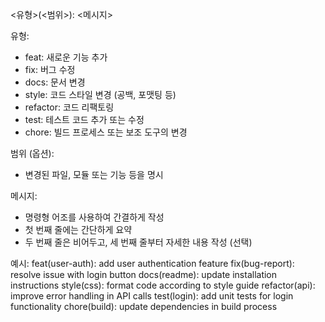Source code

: <유형>(<범위>): <메시지>

유형:
- feat: 새로운 기능 추가
- fix: 버그 수정
- docs: 문서 변경
- style: 코드 스타일 변경 (공백, 포맷팅 등)
- refactor: 코드 리팩토링
- test: 테스트 코드 추가 또는 수정
- chore: 빌드 프로세스 또는 보조 도구의 변경

범위 (옵션):
- 변경된 파일, 모듈 또는 기능 등을 명시

메시지:
- 명령형 어조를 사용하여 간결하게 작성
- 첫 번째 줄에는 간단하게 요약
- 두 번째 줄은 비어두고, 세 번째 줄부터 자세한 내용 작성 (선택)

예시:
feat(user-auth): add user authentication feature
fix(bug-report): resolve issue with login button
docs(readme): update installation instructions
style(css): format code according to style guide
refactor(api): improve error handling in API calls
test(login): add unit tests for login functionality
chore(build): update dependencies in build process
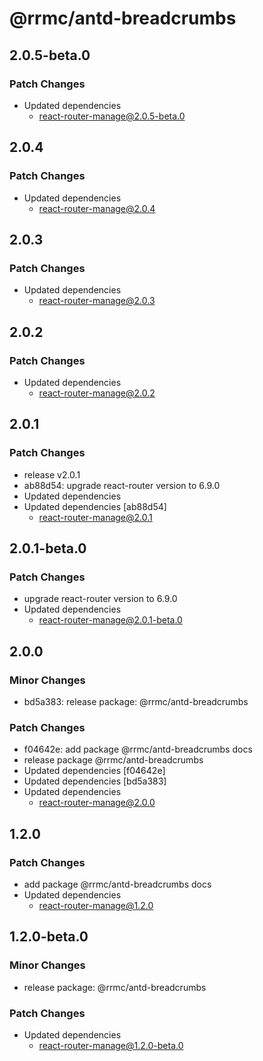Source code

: # @rrmc/antd-breadcrumbs

## 2.0.5-beta.0

### Patch Changes

- Updated dependencies
  - react-router-manage@2.0.5-beta.0

## 2.0.4

### Patch Changes

- Updated dependencies
  - react-router-manage@2.0.4

## 2.0.3

### Patch Changes

- Updated dependencies
  - react-router-manage@2.0.3

## 2.0.2

### Patch Changes

- Updated dependencies
  - react-router-manage@2.0.2

## 2.0.1

### Patch Changes

- release v2.0.1
- ab88d54: upgrade react-router version to 6.9.0
- Updated dependencies
- Updated dependencies [ab88d54]
  - react-router-manage@2.0.1

## 2.0.1-beta.0

### Patch Changes

- upgrade react-router version to 6.9.0
- Updated dependencies
  - react-router-manage@2.0.1-beta.0

## 2.0.0

### Minor Changes

- bd5a383: release package: @rrmc/antd-breadcrumbs

### Patch Changes

- f04642e: add package @rrmc/antd-breadcrumbs docs
- release package @rrmc/antd-breadcrumbs
- Updated dependencies [f04642e]
- Updated dependencies [bd5a383]
- Updated dependencies
  - react-router-manage@2.0.0

## 1.2.0

### Patch Changes

- add package @rrmc/antd-breadcrumbs docs
- Updated dependencies
  - react-router-manage@1.2.0

## 1.2.0-beta.0

### Minor Changes

- release package: @rrmc/antd-breadcrumbs

### Patch Changes

- Updated dependencies
  - react-router-manage@1.2.0-beta.0
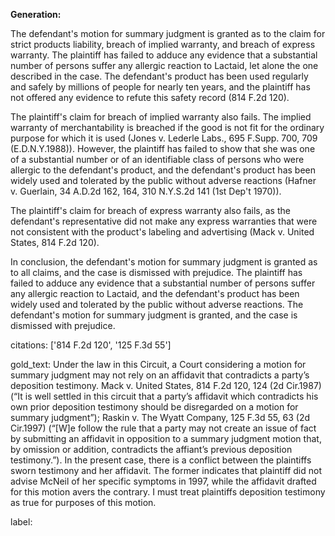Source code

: **Generation:**


The defendant's motion for summary judgment is granted as to the claim for strict products liability, breach of implied warranty, and breach of express warranty. The plaintiff has failed to adduce any evidence that a substantial number of persons suffer any allergic reaction to Lactaid, let alone the one described in the case. The defendant's product has been used regularly and safely by millions of people for nearly ten years, and the plaintiff has not offered any evidence to refute this safety record (814 F.2d 120).

The plaintiff's claim for breach of implied warranty also fails. The implied warranty of merchantability is breached if the good is not fit for the ordinary purpose for which it is used (Jones v. Lederle Labs., 695 F.Supp. 700, 709 (E.D.N.Y.1988)). However, the plaintiff has failed to show that she was one of a substantial number or of an identifiable class of persons who were allergic to the defendant's product, and the defendant's product has been widely used and tolerated by the public without adverse reactions (Hafner v. Guerlain, 34 A.D.2d 162, 164, 310 N.Y.S.2d 141 (1st Dep't 1970)).

The plaintiff's claim for breach of express warranty also fails, as the defendant's representative did not make any express warranties that were not consistent with the product's labeling and advertising (Mack v. United States, 814 F.2d 120).

In conclusion, the defendant's motion for summary judgment is granted as to all claims, and the case is dismissed with prejudice. The plaintiff has failed to adduce any evidence that a substantial number of persons suffer any allergic reaction to Lactaid, and the defendant's product has been widely used and tolerated by the public without adverse reactions. The defendant's motion for summary judgment is granted, and the case is dismissed with prejudice.

citations: ['814 F.2d 120', '125 F.3d 55']

gold_text: Under the law in this Circuit, a Court considering a motion for summary judgment may not rely on an affidavit that contradicts a party’s deposition testimony. Mack v. United States, 814 F.2d 120, 124 (2d Cir.1987) (“It is well settled in this circuit that a party’s affidavit which contradicts his own prior deposition testimony should be disregarded on a motion for summary judgment”); Raskin v. The Wyatt Company, 125 F.3d 55, 63 (2d Cir.1997) (“[W]e follow the rule that a party may not create an issue of fact by submitting an affidavit in opposition to a summary judgment motion that, by omission or addition, contradicts the affiant’s previous deposition testimony.”). In the present case, there is a conflict between the plaintiffs sworn testimony and her affidavit. The former indicates that plaintiff did not advise McNeil of her specific symptoms in 1997, while the affidavit drafted for this motion avers the contrary. I must treat plaintiffs deposition testimony as true for purposes of this motion.

label:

Problem to solve:
Where pictures sit among the data above, omit them, and output the rest exactly.

Answer to the exercise:
Source code

: <유형>(<범위>): <메시지>

유형:
- feat: 새로운 기능 추가
- fix: 버그 수정
- docs: 문서 변경
- style: 코드 스타일 변경 (공백, 포맷팅 등)
- refactor: 코드 리팩토링
- test: 테스트 코드 추가 또는 수정
- chore: 빌드 프로세스 또는 보조 도구의 변경

범위 (옵션):
- 변경된 파일, 모듈 또는 기능 등을 명시

메시지:
- 명령형 어조를 사용하여 간결하게 작성
- 첫 번째 줄에는 간단하게 요약
- 두 번째 줄은 비어두고, 세 번째 줄부터 자세한 내용 작성 (선택)

예시:
feat(user-auth): add user authentication feature
fix(bug-report): resolve issue with login button
docs(readme): update installation instructions
style(css): format code according to style guide
refactor(api): improve error handling in API calls
test(login): add unit tests for login functionality
chore(build): update dependencies in build process
Source code

: # @rrmc/antd-breadcrumbs

## 2.0.5-beta.0

### Patch Changes

- Updated dependencies
  - react-router-manage@2.0.5-beta.0

## 2.0.4

### Patch Changes

- Updated dependencies
  - react-router-manage@2.0.4

## 2.0.3

### Patch Changes

- Updated dependencies
  - react-router-manage@2.0.3

## 2.0.2

### Patch Changes

- Updated dependencies
  - react-router-manage@2.0.2

## 2.0.1

### Patch Changes

- release v2.0.1
- ab88d54: upgrade react-router version to 6.9.0
- Updated dependencies
- Updated dependencies [ab88d54]
  - react-router-manage@2.0.1

## 2.0.1-beta.0

### Patch Changes

- upgrade react-router version to 6.9.0
- Updated dependencies
  - react-router-manage@2.0.1-beta.0

## 2.0.0

### Minor Changes

- bd5a383: release package: @rrmc/antd-breadcrumbs

### Patch Changes

- f04642e: add package @rrmc/antd-breadcrumbs docs
- release package @rrmc/antd-breadcrumbs
- Updated dependencies [f04642e]
- Updated dependencies [bd5a383]
- Updated dependencies
  - react-router-manage@2.0.0

## 1.2.0

### Patch Changes

- add package @rrmc/antd-breadcrumbs docs
- Updated dependencies
  - react-router-manage@1.2.0

## 1.2.0-beta.0

### Minor Changes

- release package: @rrmc/antd-breadcrumbs

### Patch Changes

- Updated dependencies
  - react-router-manage@1.2.0-beta.0
Source code

: **Generation:**


The defendant's motion for summary judgment is granted as to the claim for strict products liability, breach of implied warranty, and breach of express warranty. The plaintiff has failed to adduce any evidence that a substantial number of persons suffer any allergic reaction to Lactaid, let alone the one described in the case. The defendant's product has been used regularly and safely by millions of people for nearly ten years, and the plaintiff has not offered any evidence to refute this safety record (814 F.2d 120).

The plaintiff's claim for breach of implied warranty also fails. The implied warranty of merchantability is breached if the good is not fit for the ordinary purpose for which it is used (Jones v. Lederle Labs., 695 F.Supp. 700, 709 (E.D.N.Y.1988)). However, the plaintiff has failed to show that she was one of a substantial number or of an identifiable class of persons who were allergic to the defendant's product, and the defendant's product has been widely used and tolerated by the public without adverse reactions (Hafner v. Guerlain, 34 A.D.2d 162, 164, 310 N.Y.S.2d 141 (1st Dep't 1970)).

The plaintiff's claim for breach of express warranty also fails, as the defendant's representative did not make any express warranties that were not consistent with the product's labeling and advertising (Mack v. United States, 814 F.2d 120).

In conclusion, the defendant's motion for summary judgment is granted as to all claims, and the case is dismissed with prejudice. The plaintiff has failed to adduce any evidence that a substantial number of persons suffer any allergic reaction to Lactaid, and the defendant's product has been widely used and tolerated by the public without adverse reactions. The defendant's motion for summary judgment is granted, and the case is dismissed with prejudice.

citations: ['814 F.2d 120', '125 F.3d 55']

gold_text: Under the law in this Circuit, a Court considering a motion for summary judgment may not rely on an affidavit that contradicts a party’s deposition testimony. Mack v. United States, 814 F.2d 120, 124 (2d Cir.1987) (“It is well settled in this circuit that a party’s affidavit which contradicts his own prior deposition testimony should be disregarded on a motion for summary judgment”); Raskin v. The Wyatt Company, 125 F.3d 55, 63 (2d Cir.1997) (“[W]e follow the rule that a party may not create an issue of fact by submitting an affidavit in opposition to a summary judgment motion that, by omission or addition, contradicts the affiant’s previous deposition testimony.”). In the present case, there is a conflict between the plaintiffs sworn testimony and her affidavit. The former indicates that plaintiff did not advise McNeil of her specific symptoms in 1997, while the affidavit drafted for this motion avers the contrary. I must treat plaintiffs deposition testimony as true for purposes of this motion.

label:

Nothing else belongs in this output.